= Abela Gullbransson =

Abela Maria Gullbransson née Berglund (1775–1822) was a Swedish Christian revivalist and writer who was active in the early nineteenth century. Her religious views can be seen in her surviving correspondence as well as in her collection of edifying songs (Uppbyggliga sånger), published posthumously in several editions from 1823.

==Early life and family==
Born in Varberg on 18 March 1775, Abela Maria Berglund was the daughter of the merchant Sven Berglund and his wife Johanna Christina née Brunius. She was one of the family's four daughters. Her education resulted from her bourgeois family upbringing and contacts with learned friends and relatives, including her cousin Carl Georg Brunius, an architecture professor. In 1795, she married the merchant Laurentius Gulbransson with whom she had three sons.

==Writings==
Gullbransson appears to have corresponded frequently with her many friends, expressing her religious views. Referred to as "själavårdsbrev" (letters of spiritual welfare), her letters provide spiritual guidance, generally on the basis of well known Christian themes but on occasion offering more personalized advice as in the case of a letter to an upset young woman whom she encourages to remember Jesus' wounds and not to worry if she feels out of sorts or ill but rather to follow the Shepherd who knows his sheep. She calls for the observance of morning and evening prayers and for daily Bible reading. In general her letters to men are less emotive than those to women.
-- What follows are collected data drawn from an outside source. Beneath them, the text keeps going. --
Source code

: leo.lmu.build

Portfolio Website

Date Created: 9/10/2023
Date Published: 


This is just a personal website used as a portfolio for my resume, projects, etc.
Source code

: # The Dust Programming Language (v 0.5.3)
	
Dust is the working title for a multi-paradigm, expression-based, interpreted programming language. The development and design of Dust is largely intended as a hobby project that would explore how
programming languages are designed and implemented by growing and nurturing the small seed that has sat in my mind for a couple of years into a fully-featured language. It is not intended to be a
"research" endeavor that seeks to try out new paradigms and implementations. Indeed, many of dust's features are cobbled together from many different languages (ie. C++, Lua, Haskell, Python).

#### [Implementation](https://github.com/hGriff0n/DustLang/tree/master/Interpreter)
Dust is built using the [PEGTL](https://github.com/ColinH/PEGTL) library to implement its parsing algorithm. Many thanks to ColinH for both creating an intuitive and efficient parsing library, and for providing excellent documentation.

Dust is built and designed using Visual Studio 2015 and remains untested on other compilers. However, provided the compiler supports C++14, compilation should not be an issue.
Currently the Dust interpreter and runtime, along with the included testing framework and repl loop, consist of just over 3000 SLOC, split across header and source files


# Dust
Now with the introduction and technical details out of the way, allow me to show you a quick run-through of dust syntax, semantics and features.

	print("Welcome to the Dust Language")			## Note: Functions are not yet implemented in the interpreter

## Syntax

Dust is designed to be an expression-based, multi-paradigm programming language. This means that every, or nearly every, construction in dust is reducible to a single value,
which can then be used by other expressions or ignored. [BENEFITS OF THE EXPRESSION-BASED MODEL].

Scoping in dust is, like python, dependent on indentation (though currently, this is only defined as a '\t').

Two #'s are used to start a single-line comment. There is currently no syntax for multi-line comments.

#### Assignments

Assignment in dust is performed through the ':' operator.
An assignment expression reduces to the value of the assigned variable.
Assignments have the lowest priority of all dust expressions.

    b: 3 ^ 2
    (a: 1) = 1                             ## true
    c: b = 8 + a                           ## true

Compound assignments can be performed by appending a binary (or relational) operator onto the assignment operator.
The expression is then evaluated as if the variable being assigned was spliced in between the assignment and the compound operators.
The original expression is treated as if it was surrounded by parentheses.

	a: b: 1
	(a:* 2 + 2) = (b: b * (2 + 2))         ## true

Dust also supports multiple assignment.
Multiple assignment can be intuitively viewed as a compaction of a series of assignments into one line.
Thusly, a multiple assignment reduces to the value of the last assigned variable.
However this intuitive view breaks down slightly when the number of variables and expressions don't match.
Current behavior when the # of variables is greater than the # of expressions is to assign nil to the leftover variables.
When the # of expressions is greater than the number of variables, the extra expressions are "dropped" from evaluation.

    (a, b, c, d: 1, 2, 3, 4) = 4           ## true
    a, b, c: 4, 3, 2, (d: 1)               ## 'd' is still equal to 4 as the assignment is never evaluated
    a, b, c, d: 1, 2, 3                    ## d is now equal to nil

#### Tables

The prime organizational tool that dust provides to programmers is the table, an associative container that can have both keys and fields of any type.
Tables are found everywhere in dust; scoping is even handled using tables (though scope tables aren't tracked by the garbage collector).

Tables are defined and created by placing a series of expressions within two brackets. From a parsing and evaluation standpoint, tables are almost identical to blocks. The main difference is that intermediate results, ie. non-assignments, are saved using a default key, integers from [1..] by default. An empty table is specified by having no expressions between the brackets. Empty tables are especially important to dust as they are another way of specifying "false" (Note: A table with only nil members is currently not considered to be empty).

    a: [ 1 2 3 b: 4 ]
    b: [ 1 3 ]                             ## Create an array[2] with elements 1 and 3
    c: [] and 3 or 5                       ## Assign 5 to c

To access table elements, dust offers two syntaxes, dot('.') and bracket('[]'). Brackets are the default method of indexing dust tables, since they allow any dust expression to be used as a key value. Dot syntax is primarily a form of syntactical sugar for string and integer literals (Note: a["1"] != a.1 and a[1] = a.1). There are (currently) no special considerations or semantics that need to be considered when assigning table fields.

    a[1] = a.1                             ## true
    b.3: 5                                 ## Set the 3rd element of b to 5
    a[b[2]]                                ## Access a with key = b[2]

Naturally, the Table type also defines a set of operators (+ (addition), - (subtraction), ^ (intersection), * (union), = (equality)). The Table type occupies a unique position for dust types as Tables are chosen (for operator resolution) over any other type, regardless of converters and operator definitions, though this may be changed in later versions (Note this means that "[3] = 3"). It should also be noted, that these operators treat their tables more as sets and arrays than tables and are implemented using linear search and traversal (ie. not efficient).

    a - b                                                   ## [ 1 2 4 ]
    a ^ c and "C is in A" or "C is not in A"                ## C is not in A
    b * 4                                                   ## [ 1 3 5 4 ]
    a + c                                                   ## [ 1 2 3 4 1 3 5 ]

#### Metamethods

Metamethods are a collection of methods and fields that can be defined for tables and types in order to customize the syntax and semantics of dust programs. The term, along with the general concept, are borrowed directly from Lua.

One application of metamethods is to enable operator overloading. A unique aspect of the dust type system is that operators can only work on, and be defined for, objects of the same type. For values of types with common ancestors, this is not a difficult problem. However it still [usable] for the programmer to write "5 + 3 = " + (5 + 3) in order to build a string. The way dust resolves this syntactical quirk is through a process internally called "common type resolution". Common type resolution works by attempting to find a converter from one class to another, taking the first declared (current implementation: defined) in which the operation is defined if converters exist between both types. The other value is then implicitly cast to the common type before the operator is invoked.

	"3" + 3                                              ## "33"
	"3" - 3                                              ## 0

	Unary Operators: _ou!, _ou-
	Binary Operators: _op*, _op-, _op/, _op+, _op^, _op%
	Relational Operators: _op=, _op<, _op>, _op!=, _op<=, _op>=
Thanks to her correspondence, she proved to be a highly influential spiritual advocate on Sweden's west coast, often expressing ideas in line with those of the pietistic priest Henric Schartau or, rather less enthusiastically, with those of Jacob Otto Hoof.

A collection of Gullbransson's songs, now remembered as Uppbyggliga sånger och böner vid åtskilliga tillfällen (Edifying songs and prayers for various occasions), was first published a year after her death as Några andeliga sånger jemte ett bref till ett barn (Some spiritual songs together with a letter to a child) but subsequently appeared in at least ten different versions by the end of the century.

Abela Gullbransson died in Varberg on 17 November 1822.